» **Dataset entries**
[Start of Attachment]

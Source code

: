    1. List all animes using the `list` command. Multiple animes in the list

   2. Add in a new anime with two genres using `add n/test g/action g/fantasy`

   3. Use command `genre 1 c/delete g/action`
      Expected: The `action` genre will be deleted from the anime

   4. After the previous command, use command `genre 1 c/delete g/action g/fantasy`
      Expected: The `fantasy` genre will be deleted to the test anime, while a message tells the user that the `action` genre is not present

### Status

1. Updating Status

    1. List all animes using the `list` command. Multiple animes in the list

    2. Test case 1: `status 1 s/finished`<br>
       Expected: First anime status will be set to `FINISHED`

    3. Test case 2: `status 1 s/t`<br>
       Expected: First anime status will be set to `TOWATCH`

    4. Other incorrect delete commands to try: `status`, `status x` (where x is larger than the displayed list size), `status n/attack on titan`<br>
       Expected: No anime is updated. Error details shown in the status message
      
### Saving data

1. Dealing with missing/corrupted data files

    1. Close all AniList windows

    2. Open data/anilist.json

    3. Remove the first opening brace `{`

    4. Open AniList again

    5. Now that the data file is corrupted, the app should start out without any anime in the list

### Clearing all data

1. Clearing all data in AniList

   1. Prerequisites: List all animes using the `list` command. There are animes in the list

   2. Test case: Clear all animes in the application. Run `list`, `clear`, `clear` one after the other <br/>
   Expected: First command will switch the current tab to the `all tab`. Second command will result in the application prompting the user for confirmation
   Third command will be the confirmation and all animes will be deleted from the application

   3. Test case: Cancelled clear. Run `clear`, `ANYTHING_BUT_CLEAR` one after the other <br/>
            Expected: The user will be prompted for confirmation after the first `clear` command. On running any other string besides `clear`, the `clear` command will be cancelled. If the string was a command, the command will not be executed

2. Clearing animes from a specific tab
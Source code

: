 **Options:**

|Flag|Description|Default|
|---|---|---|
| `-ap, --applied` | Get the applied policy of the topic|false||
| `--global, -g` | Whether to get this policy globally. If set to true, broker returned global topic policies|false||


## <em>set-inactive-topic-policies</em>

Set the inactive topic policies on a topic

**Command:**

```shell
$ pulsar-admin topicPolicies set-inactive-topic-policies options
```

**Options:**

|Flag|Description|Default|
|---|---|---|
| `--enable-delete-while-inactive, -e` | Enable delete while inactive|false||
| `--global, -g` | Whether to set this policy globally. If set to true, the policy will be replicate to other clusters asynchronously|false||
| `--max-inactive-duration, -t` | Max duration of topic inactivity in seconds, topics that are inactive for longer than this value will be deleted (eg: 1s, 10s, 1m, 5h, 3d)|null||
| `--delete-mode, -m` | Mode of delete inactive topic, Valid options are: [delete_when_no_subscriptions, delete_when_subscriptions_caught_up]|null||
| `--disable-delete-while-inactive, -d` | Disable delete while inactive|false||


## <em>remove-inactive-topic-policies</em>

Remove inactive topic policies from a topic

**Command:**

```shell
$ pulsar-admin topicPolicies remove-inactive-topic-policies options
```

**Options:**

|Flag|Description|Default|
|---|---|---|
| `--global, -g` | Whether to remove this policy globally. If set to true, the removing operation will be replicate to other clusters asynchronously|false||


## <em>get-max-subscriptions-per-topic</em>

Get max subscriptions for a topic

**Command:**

[End of Attachment]

» **Task prompt**
From beginning to end, the data must be duplicated exactly.

» **Response for this exercise**
Source code

:    1. List all animes using the `list` command. Multiple animes in the list

   2. Add in a new anime with two genres using `add n/test g/action g/fantasy`

   3. Use command `genre 1 c/delete g/action`
      Expected: The `action` genre will be deleted from the anime

   4. After the previous command, use command `genre 1 c/delete g/action g/fantasy`
      Expected: The `fantasy` genre will be deleted to the test anime, while a message tells the user that the `action` genre is not present

### Status

1. Updating Status

    1. List all animes using the `list` command. Multiple animes in the list

    2. Test case 1: `status 1 s/finished`<br>
       Expected: First anime status will be set to `FINISHED`

    3. Test case 2: `status 1 s/t`<br>
       Expected: First anime status will be set to `TOWATCH`

    4. Other incorrect delete commands to try: `status`, `status x` (where x is larger than the displayed list size), `status n/attack on titan`<br>
       Expected: No anime is updated. Error details shown in the status message
      
### Saving data

1. Dealing with missing/corrupted data files

    1. Close all AniList windows

    2. Open data/anilist.json

    3. Remove the first opening brace `{`

    4. Open AniList again

    5. Now that the data file is corrupted, the app should start out without any anime in the list

### Clearing all data

1. Clearing all data in AniList

   1. Prerequisites: List all animes using the `list` command. There are animes in the list

   2. Test case: Clear all animes in the application. Run `list`, `clear`, `clear` one after the other <br/>
   Expected: First command will switch the current tab to the `all tab`. Second command will result in the application prompting the user for confirmation
   Third command will be the confirmation and all animes will be deleted from the application

   3. Test case: Cancelled clear. Run `clear`, `ANYTHING_BUT_CLEAR` one after the other <br/>
            Expected: The user will be prompted for confirmation after the first `clear` command. On running any other string besides `clear`, the `clear` command will be cancelled. If the string was a command, the command will not be executed

2. Clearing animes from a specific tab
Source code

: **Options:**

|Flag|Description|Default|
|---|---|---|
| `-ap, --applied` | Get the applied policy of the topic|false||
| `--global, -g` | Whether to get this policy globally. If set to true, broker returned global topic policies|false||


## <em>set-inactive-topic-policies</em>

Set the inactive topic policies on a topic

**Command:**

```shell
$ pulsar-admin topicPolicies set-inactive-topic-policies options
```

**Options:**

|Flag|Description|Default|
|---|---|---|
| `--enable-delete-while-inactive, -e` | Enable delete while inactive|false||
| `--global, -g` | Whether to set this policy globally. If set to true, the policy will be replicate to other clusters asynchronously|false||
| `--max-inactive-duration, -t` | Max duration of topic inactivity in seconds, topics that are inactive for longer than this value will be deleted (eg: 1s, 10s, 1m, 5h, 3d)|null||
| `--delete-mode, -m` | Mode of delete inactive topic, Valid options are: [delete_when_no_subscriptions, delete_when_subscriptions_caught_up]|null||
| `--disable-delete-while-inactive, -d` | Disable delete while inactive|false||


## <em>remove-inactive-topic-policies</em>

Remove inactive topic policies from a topic

**Command:**

```shell
$ pulsar-admin topicPolicies remove-inactive-topic-policies options
```

**Options:**

|Flag|Description|Default|
|---|---|---|
| `--global, -g` | Whether to remove this policy globally. If set to true, the removing operation will be replicate to other clusters asynchronously|false||


## <em>get-max-subscriptions-per-topic</em>

Get max subscriptions for a topic

**Command:**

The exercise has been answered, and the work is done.